Praticare nella concentrazione, senza distrazioni è quiete in pace.

Dal momento che zazen è diventare Buddha nelle proprie condizioni ordinarie, così come siete, non è semplicemente il Buddha che è solamente il Buddha. E dal momento che è una persona comune a diventare Buddha, non si tratta solamente di una persona comune, ordinaria. Sebbene sia Buddha non è Buddha (20). Questo insegnamento è riassunto nell’espressione: non uno, non due. Oppure, più semplicemente, è l’insegnamento del “non due”. La via di Buddha è l’insegnamento del non due.

Se parliamo del kendō (21) in termini di buddismo, possiamo dire che il kendō non è per uno né per due. Vi è solo un unico sforzo che è quiete nella pace. Se il kendō non è per uno né per due, per chi (o per che cosa) è? E’ lo stesso per ciò che riguarda lo zazen. Zazen non è né per i buddha né per le persone ordinarie (22). Per che cosa (o per chi) è lo zazen? Non di meno vi è semplicemente zazen. E’ da questo punto di vista che possiamo comprendere shikantaza, lo zazen che è “star semplicemente seduti”. In termini buddisti possiamo dire che anche il kendō è shikankendō: solamente, semplicemente non altro che kendō.

Il mio insegnante soleva dire: “Non risparmiate alcuno sforzo. Di solito, le persone mantengono qualche riserva quando compiono uno sforzo o un’impresa. Se trattenete in questo modo la vostra disponibilità qualsiasi cosa facciate i vostri sforzi saranno di poco conto. Mantenete questo tipo di riserve ogni volta che dite: “Non è giusto, non mi piace, non ce la posso fare”.

Quando dite: “Va bene! Ci voglio proprio provare!” ed esercitate lo sforzo necessario affinché “nove per nove ottantadue”, non vi è nulla che non possiate fare. Questo è possibile perché noi esseri umani, signori di tutta la creazione (23), siamo in grado di porre in essere sforzi che sono al di là delle nostre capacità normali. Nei termini dell’insegnamento buddista possiamo dire che il segreto che svela se una persona ha risvegliato dentro di sé la Mente di Buddha è la sua volontà di farlo.

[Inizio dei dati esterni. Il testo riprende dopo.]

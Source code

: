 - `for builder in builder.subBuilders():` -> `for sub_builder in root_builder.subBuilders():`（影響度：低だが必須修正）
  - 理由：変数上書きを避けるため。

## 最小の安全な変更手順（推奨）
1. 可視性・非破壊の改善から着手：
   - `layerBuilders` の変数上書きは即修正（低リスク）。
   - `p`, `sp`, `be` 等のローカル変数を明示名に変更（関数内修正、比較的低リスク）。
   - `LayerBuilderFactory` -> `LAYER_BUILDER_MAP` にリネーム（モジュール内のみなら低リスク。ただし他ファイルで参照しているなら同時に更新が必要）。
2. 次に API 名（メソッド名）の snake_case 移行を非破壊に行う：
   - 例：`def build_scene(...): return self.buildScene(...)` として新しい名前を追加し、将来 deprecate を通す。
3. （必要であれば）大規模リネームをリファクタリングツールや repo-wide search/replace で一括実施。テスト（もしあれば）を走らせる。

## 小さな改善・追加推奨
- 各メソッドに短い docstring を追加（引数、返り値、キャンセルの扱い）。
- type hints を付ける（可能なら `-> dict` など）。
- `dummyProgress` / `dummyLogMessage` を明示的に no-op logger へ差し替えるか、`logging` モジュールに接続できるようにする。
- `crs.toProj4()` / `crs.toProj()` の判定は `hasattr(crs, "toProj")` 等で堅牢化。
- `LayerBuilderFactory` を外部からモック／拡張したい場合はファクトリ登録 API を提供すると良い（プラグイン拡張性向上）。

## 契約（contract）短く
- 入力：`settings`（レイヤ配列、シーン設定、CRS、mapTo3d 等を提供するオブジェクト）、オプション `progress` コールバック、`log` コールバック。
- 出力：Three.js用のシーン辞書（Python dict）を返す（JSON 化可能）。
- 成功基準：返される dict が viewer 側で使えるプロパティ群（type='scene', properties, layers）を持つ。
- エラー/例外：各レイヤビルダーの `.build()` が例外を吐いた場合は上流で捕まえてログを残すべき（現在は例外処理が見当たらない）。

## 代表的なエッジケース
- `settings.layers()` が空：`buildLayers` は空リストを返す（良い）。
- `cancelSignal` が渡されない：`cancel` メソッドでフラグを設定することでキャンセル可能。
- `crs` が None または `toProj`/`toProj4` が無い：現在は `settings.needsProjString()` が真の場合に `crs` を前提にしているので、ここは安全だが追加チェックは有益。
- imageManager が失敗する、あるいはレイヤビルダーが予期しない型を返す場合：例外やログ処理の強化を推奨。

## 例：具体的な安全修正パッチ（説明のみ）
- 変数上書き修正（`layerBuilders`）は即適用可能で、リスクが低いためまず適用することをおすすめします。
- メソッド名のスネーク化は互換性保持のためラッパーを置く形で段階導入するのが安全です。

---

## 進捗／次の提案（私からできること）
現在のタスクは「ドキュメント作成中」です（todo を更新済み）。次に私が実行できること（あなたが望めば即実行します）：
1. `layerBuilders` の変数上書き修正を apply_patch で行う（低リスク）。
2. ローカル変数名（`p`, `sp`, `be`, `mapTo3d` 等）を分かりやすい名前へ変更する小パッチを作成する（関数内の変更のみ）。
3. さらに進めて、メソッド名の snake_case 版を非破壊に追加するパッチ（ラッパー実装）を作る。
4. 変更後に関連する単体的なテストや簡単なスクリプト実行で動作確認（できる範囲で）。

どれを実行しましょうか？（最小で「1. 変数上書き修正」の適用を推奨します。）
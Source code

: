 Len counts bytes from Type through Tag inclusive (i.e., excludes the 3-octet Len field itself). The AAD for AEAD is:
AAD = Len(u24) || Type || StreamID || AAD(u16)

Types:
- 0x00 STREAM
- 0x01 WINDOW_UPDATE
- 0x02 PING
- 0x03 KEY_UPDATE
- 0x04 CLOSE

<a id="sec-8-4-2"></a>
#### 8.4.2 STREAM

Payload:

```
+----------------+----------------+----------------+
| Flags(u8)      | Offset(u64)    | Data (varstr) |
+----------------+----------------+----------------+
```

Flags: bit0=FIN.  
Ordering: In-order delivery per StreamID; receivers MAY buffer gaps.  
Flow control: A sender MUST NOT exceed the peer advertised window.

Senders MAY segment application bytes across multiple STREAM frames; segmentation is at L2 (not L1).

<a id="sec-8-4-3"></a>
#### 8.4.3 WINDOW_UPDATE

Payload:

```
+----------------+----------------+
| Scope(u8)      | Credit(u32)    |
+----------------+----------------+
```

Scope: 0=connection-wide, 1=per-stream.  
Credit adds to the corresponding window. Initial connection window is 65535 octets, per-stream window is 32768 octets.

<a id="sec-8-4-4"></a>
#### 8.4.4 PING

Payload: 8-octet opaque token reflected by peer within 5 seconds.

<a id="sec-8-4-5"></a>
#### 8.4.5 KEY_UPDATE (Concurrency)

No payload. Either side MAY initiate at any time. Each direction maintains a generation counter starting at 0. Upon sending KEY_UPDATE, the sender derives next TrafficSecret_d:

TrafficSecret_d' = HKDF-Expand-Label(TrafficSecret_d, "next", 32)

Una sera, nel monastero di Shōrin (24),
al limitare del bosco coperto di neve
il freddo acuto che penetra nelle ossa, cosa rara tra gli uomini
si tagliò un braccio e raggiunse l’intima essenza.
Solo coloro che sanno, avendo messo da parte il proprio corpo, sono ammessi
.

Bodhidharma viaggiò dall’India alla Cina. Siccome l’India si trova ad Ovest della Cina, quell’avvenimento è detto: “Il viaggio dall’Ovest”. Dopo aver viaggiato dall’Ovest, si stabilì in un’ala del monastero Shōrin. Dove si sedette con il volto verso il muro. Eka Daishi fu il primo a praticare sotto la direzione di Bodhidharma. Bodhidharma fu il primo patriarca cinese e Eka il secondo.

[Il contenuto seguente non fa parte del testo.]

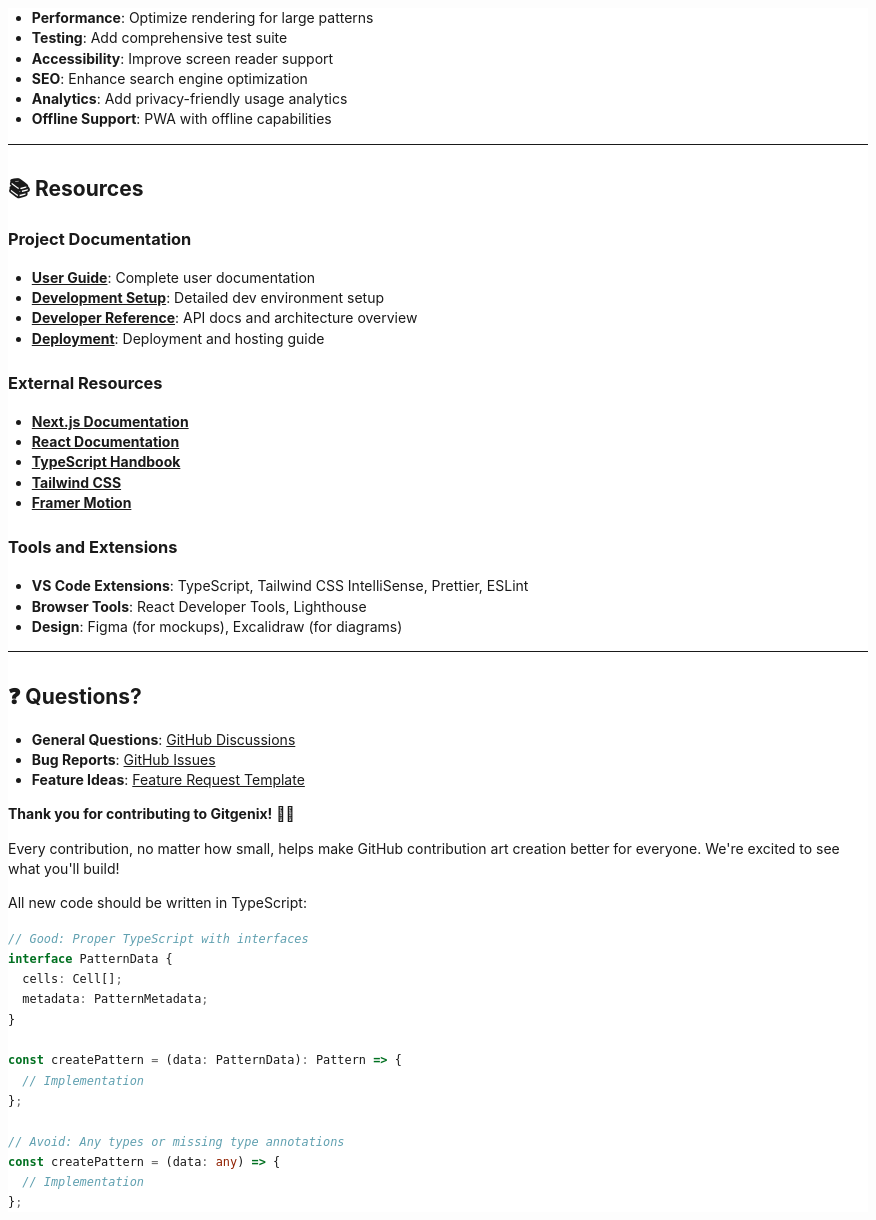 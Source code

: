 - **Performance**: Optimize rendering for large patterns
- **Testing**: Add comprehensive test suite
- **Accessibility**: Improve screen reader support
- **SEO**: Enhance search engine optimization
- **Analytics**: Add privacy-friendly usage analytics
- **Offline Support**: PWA with offline capabilities

---

## 📚 Resources

### Project Documentation

- **[User Guide](./USER_GUIDE.md)**: Complete user documentation
- **[Development Setup](./DEVELOPMENT.md)**: Detailed dev environment setup
- **[Developer Reference](./DEVELOPER_REFERENCE.md)**: API docs and architecture overview
- **[Deployment](./DEPLOYMENT.md)**: Deployment and hosting guide

### External Resources

- **[Next.js Documentation](https://nextjs.org/docs)**
- **[React Documentation](https://react.dev)**
- **[TypeScript Handbook](https://www.typescriptlang.org/docs/)**
- **[Tailwind CSS](https://tailwindcss.com/docs)**
- **[Framer Motion](https://www.framer.com/motion/)**

### Tools and Extensions

- **VS Code Extensions**: TypeScript, Tailwind CSS IntelliSense, Prettier, ESLint
- **Browser Tools**: React Developer Tools, Lighthouse
- **Design**: Figma (for mockups), Excalidraw (for diagrams)

---

## ❓ Questions?

- **General Questions**: [GitHub Discussions](https://github.com/thesujalpatel/gitgenix/discussions)
- **Bug Reports**: [GitHub Issues](https://github.com/thesujalpatel/gitgenix/issues)
- **Feature Ideas**: [Feature Request Template](https://github.com/thesujalpatel/gitgenix/issues/new?template=feature_request.md)

**Thank you for contributing to Gitgenix!** 🎨✨

Every contribution, no matter how small, helps make GitHub contribution art creation better for everyone. We're excited to see what you'll build!

All new code should be written in TypeScript:

```typescript
// Good: Proper TypeScript with interfaces
interface PatternData {
  cells: Cell[];
  metadata: PatternMetadata;
}

const createPattern = (data: PatternData): Pattern => {
  // Implementation
};

// Avoid: Any types or missing type annotations
const createPattern = (data: any) => {
  // Implementation
};
```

Nevicava la sera in cui, per la prima volta, il secondo patriarca si recò a Shōrin per incontrare Bodhidharma. Non fu ammesso al suo cospetto e tutto quello che poté fare fu starsene in piedi, fuori, nella neve. Si dice che venne la sera e che la neve avesse raggiunto l’altezza del suo petto prima che gli venisse rivolta la parola. In risposta alla replica di Eka che affermava di essere venuto in cerca del Dharma, il fondatore disse: “Non è una questione semplice”. Il secondo patriarca che aveva ben compreso ciò, come prova della sua determinazione si tagliò un braccio e lo offrì a Bodhidharma. Il quale disse: “In questo caso…” e lo accettò come discepolo. Questo è il racconto di come il secondo patriarca giunse alla realizzazione del Dharma, del vero insegnamento. Sebbene si dica “si tagliò un braccio” credo si tratti di un’espressione simbolica per “solo coloro che sanno, avendo messo da parte il proprio corpo, sono ammessi ”. Mettere da parte il proprio corpo significa mettere in atto uno sforzo al di là delle proprie normali capacità. Dōgen, riferendosi a questo aspetto, dice “gettare via il corpo”, così come nove per nove diventa ottantadue. Nove per nove è ottantuno (25), ma noi pratichiamo la Via con l’energia che occorre per far sì che sia ottantadue. E’ l’energia che in termini buddisti è chiamata retto sforzo (impegno).

Nel buddismo l’impegno, lo sforzo, non è limitato a questa vita. Comprende la risoluzione di praticare per innumerevoli nascite e morti, per l’eternità. Anch’io devo avere la risolutezza di praticare in questo modo. Se sarò in grado di assumere questa risolutezza, un senso di pace trascendente sarà il risultato. Proprio perché questa mente in pace e il satori, la comprensione, sono uno, sono identici, non è questione di comprendere qualche cosa, di essere illuminati o risvegliati a qualche cosa, piuttosto è richiesta la risolutezza di praticare la Via di Buddha con il giusto impegno – ricavando ottantadue da nove per nove – per l’eternità. Se sarò in grado di vivere con questa saldezza dentro di me, io stesso sarò eterno. Ecco quindi che il satori, la mente e il cuore della pace, è diventare l’eternità: l’eternità universale senza limiti.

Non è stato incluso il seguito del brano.